I have Input and Output pandera SchemaModels and the Output inherits the Input which accurately represents that all attributes of the Input schema are in the scope of the Output schema.
What I want to avoid is inheriting all attributes as required (non-Optional) as they are rightly coming from the Input schema. Instead I want to preserve them as required for the Input schema but define which of them remain required for the Output schema while the other inherited attributes become optional.
This pydantic question is similar and has solution for defining __init_subclass__
method in the parent class.

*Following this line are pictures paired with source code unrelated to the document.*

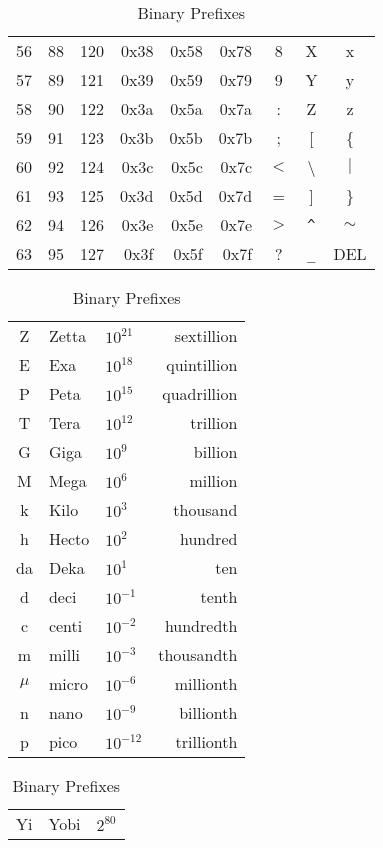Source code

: \documentclass[12pt]{article}
\begin{document}
\begin{table}[H]
\begin{minipage}[t]{.55\linewidth}
\begin{tabular}{@{} r r r | >{\ttfamily}r >{\ttfamily}r >{\ttfamily}r | c c c @{}}
	56	& 88	& 120		& 0x38	& 0x58	& 0x78	& 8		& X 			& x\\
	57	& 89	& 121 	& 0x39	& 0x59	& 0x79	& 9		& Y 			& y\\
	58	& 90	& 122		& 0x3a	& 0x5a	& 0x7a	& :		& Z			& z\\
	59	& 91	& 123		& 0x3b	& 0x5b	& 0x7b	& ;		& [			& \{\\
	60	& 92	& 124		& 0x3c	& 0x5c	& 0x7c	& $<$	& \textbackslash	& $\vert$\\
	61	& 93	& 125		& 0x3d	& 0x5d	& 0x7d	& =		& ]			& \}\\
	62	& 94	& 126		& 0x3e	& 0x5e	& 0x7e	& $>$	& \verb|^|		& $\sim$\\
	63	& 95	& 127		& 0x3f	& 0x5f	& 0x7f	& ?		& \verb|_|		& DEL\\
	\end{tabular}\end{minipage}\hfill
	\begin{minipage}[t]{.45\linewidth}
	\centering
	\caption{SI Prefixes \label{tab:SI PREFIXES}}
	\begin{tabular}{@{} c l l r @{}}\hline
	Z 	& Zetta	& $10^{21}$	& sextillion\\
	E 	& Exa		& $10^{18}$	& quintillion\\
	P 	& Peta	& $10^{15}$	& quadrillion\\
	T	& Tera	& $10^{12}$	& trillion\\
	G	& Giga	& $10^{9}$		& billion\\
	M	& Mega	& $10^{6}$		& million\\
	k	& Kilo	& $10^{3}$		& thousand\\
	h 	& Hecto	& $10^{2}$		& hundred\\
	da	& Deka	& $10^{1}$		& ten\\
	d 	& deci	& $10^{-1}$	& tenth\\
	c 	& centi	& $10^{-2}$	& hundredth\\
	m 	& milli	& $10^{-3}$	& thousandth\\
	$\mu$ & micro	& $10^{-6}$	& millionth\\
	n 	& nano	& $10^{-9}$	& billionth\\
	p 	& pico	& $10^{-12}$	& trillionth\\\hline
	\end{tabular}
	\centering
	\caption{Binary Prefixes \label{tab:BINARY PREFIXES}}
	\begin{tabular}{@{} c l l @{}}\hline
	Yi 	& Yobi	& $2^{80}$\\

\end{tabular}
\end{minipage}
\end{table}
\end{document}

However, this doesn't work out of the box for pandera classes and I'm not sure if it is even implementable or the right approach.
import pandera as pa
from typing import Optional
from pandera.typing import Index, DataFrame, Series, Category
class InputSchema(pa.SchemaModel):
reporting_date: Series[pa.DateTime] = pa.Field(coerce=True)

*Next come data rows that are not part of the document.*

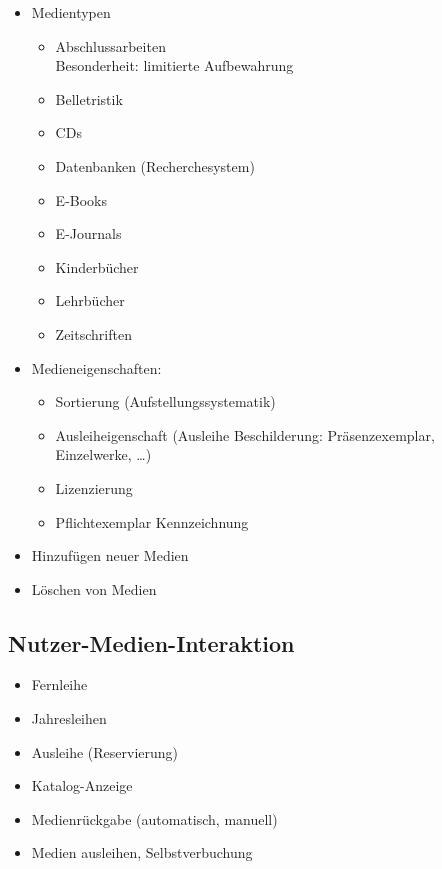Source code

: \begin{itemize}
\item Medientypen
\begin{itemize}
\item Abschlussarbeiten\\
Besonderheit: limitierte Aufbewahrung
\item Belletristik
\item CDs
\item Datenbanken (Recherchesystem)
\item E-Books
\item E-Journals
\item Kinderbücher
\item Lehrbücher
\item Zeitschriften
\end{itemize}
\item Medieneigenschaften:
\begin{itemize}
\item Sortierung (Aufstellungssystematik)
\item Ausleiheigenschaft (Ausleihe Beschilderung: Präsenzexemplar, Einzelwerke, …)
\item Lizenzierung
\item Pflichtexemplar Kennzeichnung
\end{itemize}
\item Hinzufügen neuer Medien
\item Löschen von Medien
\end{itemize}

\subsection{Nutzer-Medien-Interaktion}
\begin{itemize}
\item Fernleihe
\item Jahresleihen
\item Ausleihe (Reservierung)
\item Katalog-Anzeige
\item Medienrückgabe (automatisch, manuell)
\item Medien ausleihen, Selbstverbuchung
\end{itemize}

def __init_subclass__(cls, optional_fields=None, **kwargs):
super().__init_subclass__(**kwargs)
if optional_fields:
for field in optional_fields:
cls.__fields__[field].outer_type_ = Optional
cls.__fields__[field].required = False
class OutputSchema(InputSchema, optional_fields=['reporting_date']):
test: Series[str] = pa.Field()
@pa.check_types
def func(inputs: DataFrame[InputSchema]) -> DataFrame[OutputSchema]:
inputs = inputs.drop(columns=['reporting_date'])
inputs['test'] = 'a'
return inputs
data = pd.DataFrame({'reporting_date': ['2023-01-11', '2023-01-12']})
func(data)
Error:
---> 18 class OutputSchema(InputSchema, optional_fields=['reporting_date']):
KeyError: 'reporting_date'
Edit:
Desired outcome to be able to set which fields from the inherited schema remain required while the remaining become optional:
class InputSchema(pa.SchemaModel):
reporting_date: Series[pa.DateTime] = pa.Field(coerce=True)
other_field: Series[str] = pa.Field()
class OutputSchema(InputSchema, required=['reporting_date'])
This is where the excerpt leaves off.